Mas eis então uma das principais intenções do Núcleo de Estudo de Gênero Simone de Beauvoir: quebrar com toda e qualquer ideia contrária a emancipação feminina dos grilhões visíveis até as invisíveis correntes dos arquétipos femininos e humanos, tidos como naturais e que nos tornam rivais. Cada imagem para este texto foi cuidadosamente escolhida e é propositalmente chocante e impregnada de uma violência psicológica desumana. Entretanto não são nada comparadas ao estupro psicológico que sofremos desde a infância. Uma violência capaz de nos criar angústias emocionais tão profundas a ponto de marcar nosso comportamento para toda uma vida. Comportamentos que fazem com que muitas mulheres sintam-se culpadas psicologicamente por sentirem desejo sexual. Por não concretizarem seus anseios, tais mulheres são usadas para reprimir a liberdade de outras mulheres. Ou por terem sido criadas para serem incapazes de tomar decisões e compreenderem que os valores como o casamento, a monogamia cega, a vontade de ser mãe são estímulos impostos desde o ventre materno. Estímulos que influenciam em nosso destino já na escolha a delicada cor “rosa”. Eis o motivo de ser "feminina" é ser pessoas mais dóceis. Sim, somos violentadas diariamente e não existe outro modo de se reconhecer à opressão se não for encarando-a de frente.

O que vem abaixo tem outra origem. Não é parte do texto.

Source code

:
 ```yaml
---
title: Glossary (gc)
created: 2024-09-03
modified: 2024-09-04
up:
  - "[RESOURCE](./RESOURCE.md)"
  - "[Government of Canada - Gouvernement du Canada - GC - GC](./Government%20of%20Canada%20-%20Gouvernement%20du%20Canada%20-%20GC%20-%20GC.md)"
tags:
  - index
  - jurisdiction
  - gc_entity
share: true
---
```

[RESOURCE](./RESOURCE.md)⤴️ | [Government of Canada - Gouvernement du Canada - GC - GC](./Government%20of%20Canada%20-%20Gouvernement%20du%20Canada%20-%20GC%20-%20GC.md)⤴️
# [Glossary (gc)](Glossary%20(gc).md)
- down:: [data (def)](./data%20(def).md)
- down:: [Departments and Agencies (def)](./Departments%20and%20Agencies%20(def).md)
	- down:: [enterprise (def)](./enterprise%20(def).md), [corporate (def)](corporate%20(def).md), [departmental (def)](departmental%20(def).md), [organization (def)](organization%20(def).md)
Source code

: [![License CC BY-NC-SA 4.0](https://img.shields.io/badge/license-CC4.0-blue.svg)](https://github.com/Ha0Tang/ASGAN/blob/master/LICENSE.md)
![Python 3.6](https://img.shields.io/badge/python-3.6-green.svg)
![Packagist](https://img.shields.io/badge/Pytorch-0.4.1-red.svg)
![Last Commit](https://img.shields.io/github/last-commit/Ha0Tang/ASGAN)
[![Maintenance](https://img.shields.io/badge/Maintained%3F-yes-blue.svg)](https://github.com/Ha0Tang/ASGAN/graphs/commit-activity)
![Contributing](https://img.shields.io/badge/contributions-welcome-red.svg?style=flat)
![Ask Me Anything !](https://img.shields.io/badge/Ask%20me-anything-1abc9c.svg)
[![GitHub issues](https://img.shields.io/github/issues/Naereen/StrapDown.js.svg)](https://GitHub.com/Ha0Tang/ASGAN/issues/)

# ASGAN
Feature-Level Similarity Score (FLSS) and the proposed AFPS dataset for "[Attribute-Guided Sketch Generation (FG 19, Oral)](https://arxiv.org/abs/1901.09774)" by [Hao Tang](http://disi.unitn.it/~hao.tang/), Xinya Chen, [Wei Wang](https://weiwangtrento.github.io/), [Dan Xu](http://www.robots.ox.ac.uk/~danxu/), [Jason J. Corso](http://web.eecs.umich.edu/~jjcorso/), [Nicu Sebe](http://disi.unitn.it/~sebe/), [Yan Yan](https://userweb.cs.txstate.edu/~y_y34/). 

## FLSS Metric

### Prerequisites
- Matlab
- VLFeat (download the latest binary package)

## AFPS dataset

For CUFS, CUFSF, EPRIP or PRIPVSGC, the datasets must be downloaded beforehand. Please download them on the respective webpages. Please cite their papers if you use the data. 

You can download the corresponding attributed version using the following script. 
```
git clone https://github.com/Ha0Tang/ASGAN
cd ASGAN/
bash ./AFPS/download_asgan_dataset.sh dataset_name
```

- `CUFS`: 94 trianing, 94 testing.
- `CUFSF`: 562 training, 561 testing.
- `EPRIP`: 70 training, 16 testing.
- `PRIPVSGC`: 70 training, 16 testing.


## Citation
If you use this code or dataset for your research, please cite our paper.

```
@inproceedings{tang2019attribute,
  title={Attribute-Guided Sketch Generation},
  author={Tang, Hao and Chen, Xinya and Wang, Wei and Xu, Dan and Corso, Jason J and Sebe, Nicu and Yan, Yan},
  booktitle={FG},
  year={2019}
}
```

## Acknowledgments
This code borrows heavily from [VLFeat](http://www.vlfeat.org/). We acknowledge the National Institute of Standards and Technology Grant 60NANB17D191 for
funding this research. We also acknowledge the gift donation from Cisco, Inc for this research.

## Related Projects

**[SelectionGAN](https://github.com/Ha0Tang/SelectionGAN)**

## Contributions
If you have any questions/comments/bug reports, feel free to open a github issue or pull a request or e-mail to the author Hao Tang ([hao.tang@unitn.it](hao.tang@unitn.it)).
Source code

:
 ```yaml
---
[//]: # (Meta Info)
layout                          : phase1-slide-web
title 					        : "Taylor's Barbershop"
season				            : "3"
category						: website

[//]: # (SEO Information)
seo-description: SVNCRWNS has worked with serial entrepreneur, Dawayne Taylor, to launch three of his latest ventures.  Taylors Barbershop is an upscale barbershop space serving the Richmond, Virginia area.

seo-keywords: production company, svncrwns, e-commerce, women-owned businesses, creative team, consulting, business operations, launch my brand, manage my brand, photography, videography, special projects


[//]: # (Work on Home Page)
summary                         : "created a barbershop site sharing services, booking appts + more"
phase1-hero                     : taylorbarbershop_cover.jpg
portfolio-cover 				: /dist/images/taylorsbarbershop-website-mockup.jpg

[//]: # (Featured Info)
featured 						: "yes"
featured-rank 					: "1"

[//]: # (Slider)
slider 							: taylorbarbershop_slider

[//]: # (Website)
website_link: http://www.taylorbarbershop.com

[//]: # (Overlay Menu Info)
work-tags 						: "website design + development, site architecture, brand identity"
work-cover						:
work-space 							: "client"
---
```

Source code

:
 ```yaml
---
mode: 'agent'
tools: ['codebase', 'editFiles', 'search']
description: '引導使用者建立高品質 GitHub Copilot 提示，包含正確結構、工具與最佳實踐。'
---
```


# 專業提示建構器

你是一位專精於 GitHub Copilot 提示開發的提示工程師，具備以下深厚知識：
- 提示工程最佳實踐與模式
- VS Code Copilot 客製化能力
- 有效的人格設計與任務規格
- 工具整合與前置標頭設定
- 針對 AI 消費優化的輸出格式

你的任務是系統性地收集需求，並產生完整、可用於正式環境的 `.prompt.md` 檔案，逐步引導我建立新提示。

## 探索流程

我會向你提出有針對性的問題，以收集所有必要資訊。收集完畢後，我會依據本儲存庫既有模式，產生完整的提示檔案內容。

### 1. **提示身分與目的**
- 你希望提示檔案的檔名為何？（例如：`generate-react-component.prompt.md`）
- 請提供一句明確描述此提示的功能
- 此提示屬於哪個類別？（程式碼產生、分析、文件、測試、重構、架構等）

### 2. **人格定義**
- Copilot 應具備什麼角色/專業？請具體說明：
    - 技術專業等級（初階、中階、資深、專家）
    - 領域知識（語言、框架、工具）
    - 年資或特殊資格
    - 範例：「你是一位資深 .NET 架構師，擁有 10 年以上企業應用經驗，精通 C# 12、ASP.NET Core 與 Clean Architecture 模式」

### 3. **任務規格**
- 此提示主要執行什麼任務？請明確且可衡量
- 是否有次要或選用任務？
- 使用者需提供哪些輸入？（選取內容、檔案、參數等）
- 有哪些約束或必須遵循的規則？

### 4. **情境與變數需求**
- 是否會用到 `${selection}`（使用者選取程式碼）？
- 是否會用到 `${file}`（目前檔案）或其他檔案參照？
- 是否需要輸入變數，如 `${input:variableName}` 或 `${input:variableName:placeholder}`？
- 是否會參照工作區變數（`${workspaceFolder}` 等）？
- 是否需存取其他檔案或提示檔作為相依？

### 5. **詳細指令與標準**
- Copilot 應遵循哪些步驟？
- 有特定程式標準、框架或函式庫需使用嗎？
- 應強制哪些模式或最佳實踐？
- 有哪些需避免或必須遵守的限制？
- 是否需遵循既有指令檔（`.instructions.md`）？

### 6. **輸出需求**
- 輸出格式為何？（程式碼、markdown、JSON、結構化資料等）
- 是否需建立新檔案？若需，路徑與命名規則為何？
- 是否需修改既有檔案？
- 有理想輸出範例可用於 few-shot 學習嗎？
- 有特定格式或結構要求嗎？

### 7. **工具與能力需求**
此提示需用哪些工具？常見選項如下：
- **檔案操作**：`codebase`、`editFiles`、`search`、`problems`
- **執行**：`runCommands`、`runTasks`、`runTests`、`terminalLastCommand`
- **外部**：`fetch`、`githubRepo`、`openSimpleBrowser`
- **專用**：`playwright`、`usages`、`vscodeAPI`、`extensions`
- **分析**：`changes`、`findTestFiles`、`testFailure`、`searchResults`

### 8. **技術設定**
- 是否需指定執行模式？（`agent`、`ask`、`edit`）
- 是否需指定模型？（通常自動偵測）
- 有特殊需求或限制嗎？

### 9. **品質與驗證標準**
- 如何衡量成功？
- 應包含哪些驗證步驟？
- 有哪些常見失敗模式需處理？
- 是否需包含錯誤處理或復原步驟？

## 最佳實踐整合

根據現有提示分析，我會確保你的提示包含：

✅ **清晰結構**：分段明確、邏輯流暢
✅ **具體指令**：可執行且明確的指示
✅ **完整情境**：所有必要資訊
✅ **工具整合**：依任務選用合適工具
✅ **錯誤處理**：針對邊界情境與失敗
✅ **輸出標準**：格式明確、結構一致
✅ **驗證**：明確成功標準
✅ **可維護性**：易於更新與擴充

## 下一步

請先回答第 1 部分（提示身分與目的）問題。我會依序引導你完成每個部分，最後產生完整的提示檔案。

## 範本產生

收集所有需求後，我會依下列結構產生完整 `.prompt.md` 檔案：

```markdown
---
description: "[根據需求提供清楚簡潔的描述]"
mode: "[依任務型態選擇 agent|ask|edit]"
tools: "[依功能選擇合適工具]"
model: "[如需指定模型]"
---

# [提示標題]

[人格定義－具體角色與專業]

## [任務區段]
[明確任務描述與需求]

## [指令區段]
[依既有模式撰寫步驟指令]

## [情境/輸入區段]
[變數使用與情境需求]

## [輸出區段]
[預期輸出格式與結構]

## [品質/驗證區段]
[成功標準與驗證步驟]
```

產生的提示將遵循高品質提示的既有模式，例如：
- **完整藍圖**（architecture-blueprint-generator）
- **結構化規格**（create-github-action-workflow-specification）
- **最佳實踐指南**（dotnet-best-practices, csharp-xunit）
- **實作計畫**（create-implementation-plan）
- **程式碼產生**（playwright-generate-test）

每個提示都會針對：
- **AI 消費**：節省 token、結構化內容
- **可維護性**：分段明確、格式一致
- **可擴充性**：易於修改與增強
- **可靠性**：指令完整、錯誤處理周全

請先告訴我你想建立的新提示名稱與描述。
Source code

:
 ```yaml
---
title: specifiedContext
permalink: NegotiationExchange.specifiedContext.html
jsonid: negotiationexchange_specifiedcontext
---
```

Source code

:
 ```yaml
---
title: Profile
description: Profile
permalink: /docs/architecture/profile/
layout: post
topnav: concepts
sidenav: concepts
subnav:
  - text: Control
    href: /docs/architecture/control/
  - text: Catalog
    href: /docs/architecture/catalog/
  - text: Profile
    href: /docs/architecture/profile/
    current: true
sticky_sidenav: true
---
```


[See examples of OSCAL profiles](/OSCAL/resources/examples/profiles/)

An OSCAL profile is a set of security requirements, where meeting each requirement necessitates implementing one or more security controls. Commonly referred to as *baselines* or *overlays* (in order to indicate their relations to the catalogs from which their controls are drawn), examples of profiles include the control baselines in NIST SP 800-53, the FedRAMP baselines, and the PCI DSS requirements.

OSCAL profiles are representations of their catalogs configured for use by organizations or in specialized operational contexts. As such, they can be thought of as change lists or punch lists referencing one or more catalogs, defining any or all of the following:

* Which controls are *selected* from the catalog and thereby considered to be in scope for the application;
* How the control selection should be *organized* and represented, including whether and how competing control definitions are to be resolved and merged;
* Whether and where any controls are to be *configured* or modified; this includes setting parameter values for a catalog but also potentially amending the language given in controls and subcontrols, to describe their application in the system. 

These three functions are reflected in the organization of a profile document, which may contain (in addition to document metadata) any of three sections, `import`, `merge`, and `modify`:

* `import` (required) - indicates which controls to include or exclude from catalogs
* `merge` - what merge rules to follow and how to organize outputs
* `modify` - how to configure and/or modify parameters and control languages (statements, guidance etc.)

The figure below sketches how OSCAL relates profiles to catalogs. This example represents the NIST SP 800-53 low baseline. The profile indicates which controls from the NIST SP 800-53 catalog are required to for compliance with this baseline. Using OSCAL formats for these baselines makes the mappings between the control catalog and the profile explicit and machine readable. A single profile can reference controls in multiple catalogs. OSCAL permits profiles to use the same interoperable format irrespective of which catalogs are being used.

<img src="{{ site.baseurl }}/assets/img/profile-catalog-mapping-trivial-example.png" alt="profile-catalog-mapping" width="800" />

Ao se perguntarem se “tais imagens escolhidas são de 'mal-gosto'?” Responderiamos que sim. São imagens assassinas. Imagens que trazem em si o poder do apodrecimento de uma essência feminina. Matem a "boa-moça" de seu ser. Não acreditamos em nenhuma "natureza feminina”, pois não nascemos mulheres, mulheres nós nos tornamos e esta é a diferença: qual o tipo de mulher que você quer ser? Esperamos que TODAS sejam MAÇAS PODRES!
Mas você não acredita em nada disso?
Assista o vídeo e tire suas próprias conclusões.
Texto: Patrick Monteiro
Um comentário:
Concordo quanto à questão de a mulher ser considerada uma boneca pelo homem e que a luta pela emancipação feminina deve acontecer a partir do momento em que o regime de escravidão imposto pelo machismo é perceptível. E isso é variável, de caso para caso. Mas não podemos negar que é um tanto radical a opinião de que a vaidade está relacionada à futilidade feminina. Conheço mulheres belíssimas e vaidosas que são guerreiras e independentes, que não se deixam persuadir por homens que desejam trancá-las na torre do castelo. Não quero conceder a hipótese de mudar minha própria aparência de forma tão radical, apesar de ovacionar muitos dos conceitos descritos neste blog.